There are simple ways to keep kids safe from other burns too. Some precautions include: adjusting bath water, supervising in the kitchen and keeping matches and lighters out of reach.

"We have those horror stories of the kids that played with the lighters and the matches and they're usually the victims of their own fires."

Accidents do happen and when they do, Dr. Asfa, a plastic surgeon, has some advice.

"Put it under cold water, and after that, cover it with a clean towel. It does not have to be wrapped. And for example, keep the extremity elevated because there will be some swelling, and seek medical attention as soon as possible," said Dr. Asfa.

Most burns do require medical attention. Dr. Asfa see's it all too often.

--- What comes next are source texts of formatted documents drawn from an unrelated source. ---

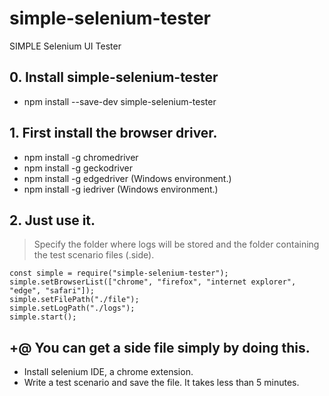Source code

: # simple-selenium-tester

SIMPLE Selenium UI Tester

## 0. Install simple-selenium-tester

- npm install --save-dev simple-selenium-tester

## 1. First install the browser driver.

- npm install -g chromedriver
- npm install -g geckodriver
- npm install -g edgedriver (Windows environment.)
- npm install -g iedriver (Windows environment.)

## 2. Just use it.

> Specify the folder where logs will be stored and the folder containing the test scenario files (.side).

    const simple = require("simple-selenium-tester");
    simple.setBrowserList(["chrome", "firefox", "internet explorer", "edge", "safari"]);
    simple.setFilePath("./file");
    simple.setLogPath("./logs");
    simple.start();

## +@ You can get a side file simply by doing this.

- Install selenium IDE, a chrome extension.
- Write a test scenario and save the file. It takes less than 5 minutes.
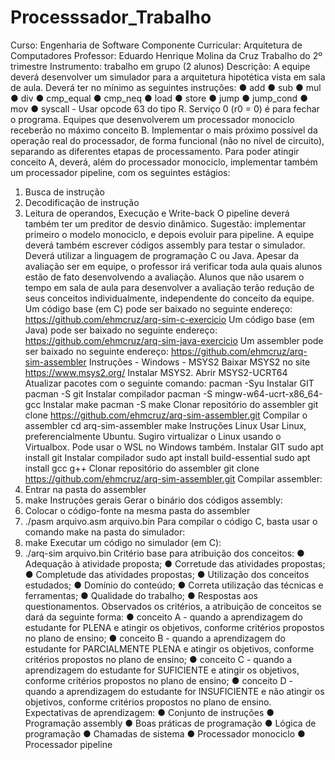 # Processsador_Trabalho
Curso: Engenharia de Software 
Componente Curricular: Arquitetura de Computadores 
Professor: Eduardo Henrique Molina da Cruz 
Trabalho do 2º trimestre 
Instrumento: trabalho em grupo (2 alunos) 
Descrição: 
A equipe deverá desenvolver um simulador para a arquitetura hipotética vista em sala 
de aula. Deverá ter no mínimo as seguintes instruções: 
● add 
● sub 
● mul 
● div 
● cmp_equal 
● cmp_neq 
● load 
● store 
● jump 
● jump_cond 
● mov 
● syscall - Usar opcode 63 do tipo R. Serviço 0 (r0 = 0) é para fechar o programa. 
Equipes que desenvolverem um processador monociclo receberão no máximo conceito 
B. 
Implementar o mais próximo possível da operação real do processador, de forma 
funcional (não no nível de circuito), separando as diferentes etapas de processamento. 
Para poder atingir conceito A, deverá, além do processador monociclo, implementar 
também um processador pipeline, com os seguintes estágios: 
1. Busca de instrução 
2. Decodificação de instrução 
3. Leitura de operandos, Execução e Write-back 
O pipeline deverá também ter um preditor de desvio dinâmico. 
Sugestão: implementar primeiro o modelo monociclo, e depois evoluir para pipeline. 
A equipe deverá também escrever códigos assembly para testar o simulador. 
Deverá utilizar a linguagem de programação C ou Java. 
Apesar da avaliação ser em equipe, o professor irá verificar toda aula quais alunos estão 
de fato desenvolvendo a avaliação. Alunos que não usarem o tempo em sala de aula para 
desenvolver a avaliação terão redução de seus conceitos individualmente, independente do 
conceito da equipe. 
Um código base (em C) pode ser baixado no seguinte endereço: 
https://github.com/ehmcruz/arq-sim-c-exercicio 
Um código base (em Java) pode ser baixado no seguinte endereço: 
https://github.com/ehmcruz/arq-sim-java-exercicio 
Um assembler pode ser baixado no seguinte endereço: 
https://github.com/ehmcruz/arq-sim-assembler 
Instruções - Windows - MSYS2 
Baixar MSYS2 no site https://www.msys2.org/ 
Instalar MSYS2. 
Abrir MSYS2-UCRT64 
Atualizar pacotes com o seguinte comando: 
pacman -Syu 
Instalar GIT 
pacman -S git 
Instalar compilador 
pacman -S mingw-w64-ucrt-x86_64-gcc 
Instalar make 
pacman -S make 
Clonar repositório do assembler 
git clone https://github.com/ehmcruz/arq-sim-assembler.git 
Compilar o assembler 
cd arq-sim-assembler 
make 
Instruções Linux 
Usar Linux, preferencialmente Ubuntu. 
Sugiro virtualizar o Linux usando o Virtualbox. 
Pode usar o WSL no Windows também. 
Instalar GIT 
sudo apt install git 
Instalar compilador 
sudo apt install build-essential 
sudo apt install gcc g++ 
Clonar repositório do assembler 
git clone https://github.com/ehmcruz/arq-sim-assembler.git 
Compilar assembler: 
1. Entrar na pasta do assembler 
2. make 
Instruções gerais 
Gerar o binário dos códigos assembly: 
1. Colocar o código-fonte na mesma pasta do assembler 
2. ./pasm arquivo.asm arquivo.bin 
Para compilar o código C, basta usar o comando make na pasta do simulador: 
1. make 
Executar um código no simulador (em C): 
1. ./arq-sim arquivo.bin 
Critério base para atribuição dos conceitos: 
● Adequação à atividade proposta; 
● Corretude das atividades propostas; 
● Completude das atividades propostas; 
● Utilização dos conceitos estudados; 
● Domínio do conteúdo; 
● Correta utilização das técnicas e ferramentas; 
● Qualidade do trabalho; 
● Respostas aos questionamentos. 
Observados os critérios, a atribuição de conceitos se dará da seguinte forma: 
● conceito A - quando a aprendizagem do estudante for PLENA e atingir os 
objetivos, conforme critérios propostos no plano de ensino; 
● conceito B - quando a aprendizagem do estudante for PARCIALMENTE 
PLENA  e atingir os objetivos, conforme critérios propostos no plano de ensino; 
● conceito C - quando a aprendizagem do estudante for SUFICIENTE e atingir os 
objetivos, conforme critérios propostos no plano de ensino; 
● conceito D - quando a aprendizagem do estudante for INSUFICIENTE e não 
atingir os objetivos, conforme critérios propostos no plano de ensino. 
Expectativas de aprendizagem: 
● Conjunto de instruções 
● Programação assembly 
● Boas práticas de programação 
● Lógica de programação 
● Chamadas de sistema 
● Processador monociclo 
● Processador pipeline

"This is the area that was not viable, and he had to go multiple times to the surgery to remove this non viable tissue. And this is after skin graft. The area is red, but he has new skin, and requires multiple sessions of physical therapy and occupational therapy to get the function back."

The need for those procedures can be avoided entirely by just asking one simple question.

"So it's things that we as parents and as adults need to sit back and think, 'Now is that really safe for our kids?'" said Willis.

Willis said when filling the bath tub start with cold water and then add the hot to bring it to a comfortable temperature. This avoids any scalding water in the tub.